(Excerpts from a dataset)
--- START ---

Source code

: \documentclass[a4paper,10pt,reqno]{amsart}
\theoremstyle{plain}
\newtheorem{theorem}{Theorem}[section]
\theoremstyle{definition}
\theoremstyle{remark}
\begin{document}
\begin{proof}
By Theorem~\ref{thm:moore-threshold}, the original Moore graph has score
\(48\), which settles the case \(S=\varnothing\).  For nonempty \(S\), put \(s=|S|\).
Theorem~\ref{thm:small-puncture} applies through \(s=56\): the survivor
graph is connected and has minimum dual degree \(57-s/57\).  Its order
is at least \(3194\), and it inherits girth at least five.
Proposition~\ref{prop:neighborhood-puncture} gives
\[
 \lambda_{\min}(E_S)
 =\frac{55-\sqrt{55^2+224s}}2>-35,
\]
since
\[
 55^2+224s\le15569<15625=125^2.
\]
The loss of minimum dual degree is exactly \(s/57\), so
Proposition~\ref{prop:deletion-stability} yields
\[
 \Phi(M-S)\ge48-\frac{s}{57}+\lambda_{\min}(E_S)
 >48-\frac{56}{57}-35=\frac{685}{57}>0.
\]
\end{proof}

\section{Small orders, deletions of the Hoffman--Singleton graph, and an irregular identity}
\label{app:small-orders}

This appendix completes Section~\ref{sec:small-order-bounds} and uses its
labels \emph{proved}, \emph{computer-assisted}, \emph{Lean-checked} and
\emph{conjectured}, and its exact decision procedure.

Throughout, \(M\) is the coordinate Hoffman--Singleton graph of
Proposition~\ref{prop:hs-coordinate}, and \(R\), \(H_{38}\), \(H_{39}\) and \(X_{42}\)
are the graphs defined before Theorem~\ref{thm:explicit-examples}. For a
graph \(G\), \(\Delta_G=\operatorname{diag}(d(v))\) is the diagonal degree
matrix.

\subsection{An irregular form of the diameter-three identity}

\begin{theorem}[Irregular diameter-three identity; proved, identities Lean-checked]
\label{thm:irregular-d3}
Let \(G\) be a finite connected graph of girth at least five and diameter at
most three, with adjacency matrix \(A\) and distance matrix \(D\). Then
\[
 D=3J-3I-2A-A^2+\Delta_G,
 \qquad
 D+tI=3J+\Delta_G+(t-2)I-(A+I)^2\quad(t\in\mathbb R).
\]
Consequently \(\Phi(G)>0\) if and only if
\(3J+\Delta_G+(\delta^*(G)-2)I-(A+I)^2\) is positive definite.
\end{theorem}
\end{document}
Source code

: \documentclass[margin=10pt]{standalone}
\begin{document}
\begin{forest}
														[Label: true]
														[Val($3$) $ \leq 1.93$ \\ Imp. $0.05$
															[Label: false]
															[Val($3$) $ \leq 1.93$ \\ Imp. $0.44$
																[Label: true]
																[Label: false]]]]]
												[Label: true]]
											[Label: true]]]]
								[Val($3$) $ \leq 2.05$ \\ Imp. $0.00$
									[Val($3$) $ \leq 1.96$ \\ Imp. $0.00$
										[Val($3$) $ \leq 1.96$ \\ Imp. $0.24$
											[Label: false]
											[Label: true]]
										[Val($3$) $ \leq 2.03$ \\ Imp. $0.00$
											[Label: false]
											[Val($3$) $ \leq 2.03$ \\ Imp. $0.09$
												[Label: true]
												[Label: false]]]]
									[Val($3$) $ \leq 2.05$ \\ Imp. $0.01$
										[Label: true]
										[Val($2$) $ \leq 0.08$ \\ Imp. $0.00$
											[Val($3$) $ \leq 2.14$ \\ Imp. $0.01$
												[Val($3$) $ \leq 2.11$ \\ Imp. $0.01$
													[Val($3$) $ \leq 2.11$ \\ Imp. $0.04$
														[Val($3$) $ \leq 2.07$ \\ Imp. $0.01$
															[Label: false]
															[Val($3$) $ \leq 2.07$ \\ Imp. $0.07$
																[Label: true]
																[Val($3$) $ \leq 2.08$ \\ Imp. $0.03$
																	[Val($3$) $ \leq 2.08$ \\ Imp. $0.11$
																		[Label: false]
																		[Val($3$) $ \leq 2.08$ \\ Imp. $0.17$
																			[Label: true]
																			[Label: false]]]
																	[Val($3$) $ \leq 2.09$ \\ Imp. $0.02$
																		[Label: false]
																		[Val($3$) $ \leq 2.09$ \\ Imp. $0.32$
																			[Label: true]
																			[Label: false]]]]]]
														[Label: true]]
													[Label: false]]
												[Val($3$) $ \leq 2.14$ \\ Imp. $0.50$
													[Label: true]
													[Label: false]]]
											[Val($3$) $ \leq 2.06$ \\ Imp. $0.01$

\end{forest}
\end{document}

--- END ---

### WHAT IS REQUIRED:
Reproduce each line above exactly.

### RESULT BELOW:
Source code

: \documentclass[a4paper,10pt,reqno]{amsart}
\theoremstyle{plain}
\newtheorem{theorem}{Theorem}[section]
\theoremstyle{definition}
\theoremstyle{remark}
\begin{document}
\begin{proof}
By Theorem~\ref{thm:moore-threshold}, the original Moore graph has score
\(48\), which settles the case \(S=\varnothing\).  For nonempty \(S\), put \(s=|S|\).
Theorem~\ref{thm:small-puncture} applies through \(s=56\): the survivor
graph is connected and has minimum dual degree \(57-s/57\).  Its order
is at least \(3194\), and it inherits girth at least five.
Proposition~\ref{prop:neighborhood-puncture} gives
\[
 \lambda_{\min}(E_S)
 =\frac{55-\sqrt{55^2+224s}}2>-35,
\]
since
\[
 55^2+224s\le15569<15625=125^2.
\]
The loss of minimum dual degree is exactly \(s/57\), so
Proposition~\ref{prop:deletion-stability} yields
\[
 \Phi(M-S)\ge48-\frac{s}{57}+\lambda_{\min}(E_S)
 >48-\frac{56}{57}-35=\frac{685}{57}>0.
\]
\end{proof}

\section{Small orders, deletions of the Hoffman--Singleton graph, and an irregular identity}
\label{app:small-orders}

This appendix completes Section~\ref{sec:small-order-bounds} and uses its
labels \emph{proved}, \emph{computer-assisted}, \emph{Lean-checked} and
\emph{conjectured}, and its exact decision procedure.

Throughout, \(M\) is the coordinate Hoffman--Singleton graph of
Proposition~\ref{prop:hs-coordinate}, and \(R\), \(H_{38}\), \(H_{39}\) and \(X_{42}\)
are the graphs defined before Theorem~\ref{thm:explicit-examples}. For a
graph \(G\), \(\Delta_G=\operatorname{diag}(d(v))\) is the diagonal degree
matrix.

\subsection{An irregular form of the diameter-three identity}

\begin{theorem}[Irregular diameter-three identity; proved, identities Lean-checked]
\label{thm:irregular-d3}
Let \(G\) be a finite connected graph of girth at least five and diameter at
most three, with adjacency matrix \(A\) and distance matrix \(D\). Then
\[
 D=3J-3I-2A-A^2+\Delta_G,
 \qquad
 D+tI=3J+\Delta_G+(t-2)I-(A+I)^2\quad(t\in\mathbb R).
\]
Consequently \(\Phi(G)>0\) if and only if
\(3J+\Delta_G+(\delta^*(G)-2)I-(A+I)^2\) is positive definite.
\end{theorem}
\end{document}
Source code

: \documentclass[margin=10pt]{standalone}
\begin{document}
\begin{forest}
														[Label: true]
														[Val($3$) $ \leq 1.93$ \\ Imp. $0.05$
															[Label: false]
															[Val($3$) $ \leq 1.93$ \\ Imp. $0.44$
																[Label: true]
																[Label: false]]]]]
												[Label: true]]
											[Label: true]]]]
								[Val($3$) $ \leq 2.05$ \\ Imp. $0.00$
									[Val($3$) $ \leq 1.96$ \\ Imp. $0.00$
										[Val($3$) $ \leq 1.96$ \\ Imp. $0.24$
											[Label: false]
											[Label: true]]
										[Val($3$) $ \leq 2.03$ \\ Imp. $0.00$
											[Label: false]
											[Val($3$) $ \leq 2.03$ \\ Imp. $0.09$
												[Label: true]
												[Label: false]]]]
									[Val($3$) $ \leq 2.05$ \\ Imp. $0.01$
										[Label: true]
										[Val($2$) $ \leq 0.08$ \\ Imp. $0.00$
											[Val($3$) $ \leq 2.14$ \\ Imp. $0.01$
												[Val($3$) $ \leq 2.11$ \\ Imp. $0.01$
													[Val($3$) $ \leq 2.11$ \\ Imp. $0.04$
														[Val($3$) $ \leq 2.07$ \\ Imp. $0.01$
															[Label: false]
															[Val($3$) $ \leq 2.07$ \\ Imp. $0.07$
																[Label: true]
																[Val($3$) $ \leq 2.08$ \\ Imp. $0.03$
																	[Val($3$) $ \leq 2.08$ \\ Imp. $0.11$
																		[Label: false]
																		[Val($3$) $ \leq 2.08$ \\ Imp. $0.17$
																			[Label: true]
																			[Label: false]]]
																	[Val($3$) $ \leq 2.09$ \\ Imp. $0.02$
																		[Label: false]
																		[Val($3$) $ \leq 2.09$ \\ Imp. $0.32$
																			[Label: true]
																			[Label: false]]]]]]
														[Label: true]]
													[Label: false]]
												[Val($3$) $ \leq 2.14$ \\ Imp. $0.50$
													[Label: true]
													[Label: false]]]
											[Val($3$) $ \leq 2.06$ \\ Imp. $0.01$

\end{forest}
\end{document}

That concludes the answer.